また、精神疾患と間違えられたり、「反省しない」、「努力が足りない」などの非難を受けたりして、ひどく思い悩むこともあります。
対人関係や社会性における問題のために、自己肯定感を持つことが出来ずに、うつ病や不安障害、対人恐怖症などを発症することもあります(二次障害)。
発達障害の大人に見られがちな特性
- 忘れ物やミスがひどく多い
- 上司や同僚らとのコミュニケーションがとれない
- 提出物の期限が守れない
- 大事なものを失くしてしまう
- 仕事や家事の段取りが悪い
- 自分を抑えられない
- 空気が読めない
- 音や臭いなどの感覚に関して、敏感だったり鈍感だったりする
- 自分の習慣や手順へのこだわりがひどく強い など
発達障害の治療
大人の発達障害の場合、患者様の特性や状態に応じた治療をすることになります。対人関係の作り方の見直しやコミュニケーションスキルの指導、社会ルールの学習、日記指導などの方法がとられます。 また、うつ病などの二次障害がある場合は、薬物療法が用いられることもあります。
大人の発達障害(ADHD)チェックリスト
大人の発達障害(ADHD)チェックリスト(ASRS-v1.1)
以下のチェックリストは、医師に相談する際に、ご自身の症状を正確に伝えるためのチェックシートです。大人の発達障害(ADHD)と診断をするものではございません。
大人の発達障害(ADHD)と症状について
大人の発達障害(ADHD)といっても、大人になってから初めて出現するものではありません。不注意、多動性、衝動性といった3つの症状に、子どもの頃から悩まされていたり、自分なりの工夫や対策を考えて努力されている方が多くいらっしゃいますが、それでも状況が改善されないまま大人になり、うまく生活することができず困っているのです。
多動性
- 人前で貧乏ゆすりをする
- 目的の無い動き
- 落ち着きがない など
衝動性
- 自分本位な行動
- 共感性が乏しい行動
- 思ったことをすぐ口に出してしまう
- お金がない時でも衝動的に買い物をしてしまう など
不注意
- 仕事などでケアレスミスをよくする
- 忘れ物・紛失物が多い
- 時間管理が苦手
- 仕事・作業を順序だてて行うことが苦手 など
但し、 上記の症状を持つ全ての方が、大人の発達障害(ADHD)というわけではありません。他にもADHDに似た症状を示す障害はあり、最終的な診断は、医師に相談しましょう。

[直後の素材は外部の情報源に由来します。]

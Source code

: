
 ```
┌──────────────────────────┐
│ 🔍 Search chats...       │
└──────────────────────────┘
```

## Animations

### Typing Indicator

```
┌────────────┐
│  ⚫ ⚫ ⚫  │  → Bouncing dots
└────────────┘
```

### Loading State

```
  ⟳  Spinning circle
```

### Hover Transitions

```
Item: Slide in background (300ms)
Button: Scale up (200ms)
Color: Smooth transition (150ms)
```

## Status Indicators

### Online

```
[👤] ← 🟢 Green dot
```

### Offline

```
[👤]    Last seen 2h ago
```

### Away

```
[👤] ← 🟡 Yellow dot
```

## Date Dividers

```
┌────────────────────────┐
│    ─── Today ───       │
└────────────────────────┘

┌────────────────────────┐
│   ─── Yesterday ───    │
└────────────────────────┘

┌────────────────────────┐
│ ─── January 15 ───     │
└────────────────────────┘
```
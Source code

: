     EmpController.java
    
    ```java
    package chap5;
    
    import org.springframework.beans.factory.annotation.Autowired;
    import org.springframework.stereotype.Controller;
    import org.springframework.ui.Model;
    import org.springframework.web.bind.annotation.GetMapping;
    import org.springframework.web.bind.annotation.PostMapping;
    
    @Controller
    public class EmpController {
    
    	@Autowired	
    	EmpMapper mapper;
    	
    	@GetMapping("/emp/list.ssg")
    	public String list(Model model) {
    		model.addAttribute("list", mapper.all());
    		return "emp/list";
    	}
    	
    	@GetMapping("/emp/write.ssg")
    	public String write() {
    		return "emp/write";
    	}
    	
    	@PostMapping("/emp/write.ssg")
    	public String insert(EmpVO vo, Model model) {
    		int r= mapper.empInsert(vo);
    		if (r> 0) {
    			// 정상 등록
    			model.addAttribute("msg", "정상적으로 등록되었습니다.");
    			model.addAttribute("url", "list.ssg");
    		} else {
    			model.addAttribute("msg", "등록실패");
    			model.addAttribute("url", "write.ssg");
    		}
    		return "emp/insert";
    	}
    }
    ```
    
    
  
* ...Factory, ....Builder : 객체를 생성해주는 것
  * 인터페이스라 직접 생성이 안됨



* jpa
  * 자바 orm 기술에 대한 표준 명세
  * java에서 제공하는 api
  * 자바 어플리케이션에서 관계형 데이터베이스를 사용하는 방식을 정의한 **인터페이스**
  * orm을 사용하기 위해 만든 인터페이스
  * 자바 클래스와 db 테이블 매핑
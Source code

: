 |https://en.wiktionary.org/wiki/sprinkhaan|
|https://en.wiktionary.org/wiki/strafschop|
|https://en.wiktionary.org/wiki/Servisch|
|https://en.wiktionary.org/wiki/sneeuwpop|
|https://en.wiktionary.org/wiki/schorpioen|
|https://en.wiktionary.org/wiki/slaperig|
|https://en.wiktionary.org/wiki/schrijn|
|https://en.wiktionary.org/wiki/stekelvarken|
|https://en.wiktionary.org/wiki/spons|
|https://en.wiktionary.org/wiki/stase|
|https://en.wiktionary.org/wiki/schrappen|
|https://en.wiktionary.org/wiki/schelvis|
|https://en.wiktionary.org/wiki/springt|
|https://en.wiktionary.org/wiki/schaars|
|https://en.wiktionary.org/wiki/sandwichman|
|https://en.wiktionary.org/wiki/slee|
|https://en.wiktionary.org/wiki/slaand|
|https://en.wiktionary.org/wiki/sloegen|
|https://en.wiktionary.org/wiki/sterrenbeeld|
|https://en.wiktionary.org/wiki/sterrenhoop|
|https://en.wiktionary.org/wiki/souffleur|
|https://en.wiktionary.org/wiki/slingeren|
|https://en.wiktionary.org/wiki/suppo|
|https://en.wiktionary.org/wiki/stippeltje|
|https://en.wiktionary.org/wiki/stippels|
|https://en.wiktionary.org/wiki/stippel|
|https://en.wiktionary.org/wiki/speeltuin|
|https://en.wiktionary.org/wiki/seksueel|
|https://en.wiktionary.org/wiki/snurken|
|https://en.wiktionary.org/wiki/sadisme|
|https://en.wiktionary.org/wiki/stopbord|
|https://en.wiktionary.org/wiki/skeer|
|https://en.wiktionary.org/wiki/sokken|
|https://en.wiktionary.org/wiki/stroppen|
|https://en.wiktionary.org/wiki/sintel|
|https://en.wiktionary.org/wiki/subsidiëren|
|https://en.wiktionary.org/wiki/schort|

大人の発達障害(ADHD)に、他の障害・病気が併発している場合は、ADHDの診断が難しい場合があります。
治療の効果などに影響する場合があるため、合併症の有無を適切に診断する必要があります。
ADHDの治療は、心理社会的治療(環境の調整など)から開始し、その方の状況から必要であれば投薬などの治療を組み合わせます。
大人の発達障害(ADHD)と診断された方への支援について
「ADHD」と診断を受けることが、新たな一歩になります
周囲の方からの理解などの環境が整っている場合、ADHDの症状がその人の個性として捉えられ、問題なく社会生活を送れる方もいらっしゃいます。
その一方、大人になるまで治療することなく、周囲からの理解がない場合は、ご自身が注意払ったとしてもミスを繰り返すということがしばしばあります。その場合、周囲からの評価は下がり、ご自身でも「自分は能力がない人間だ」と思い込むことになります。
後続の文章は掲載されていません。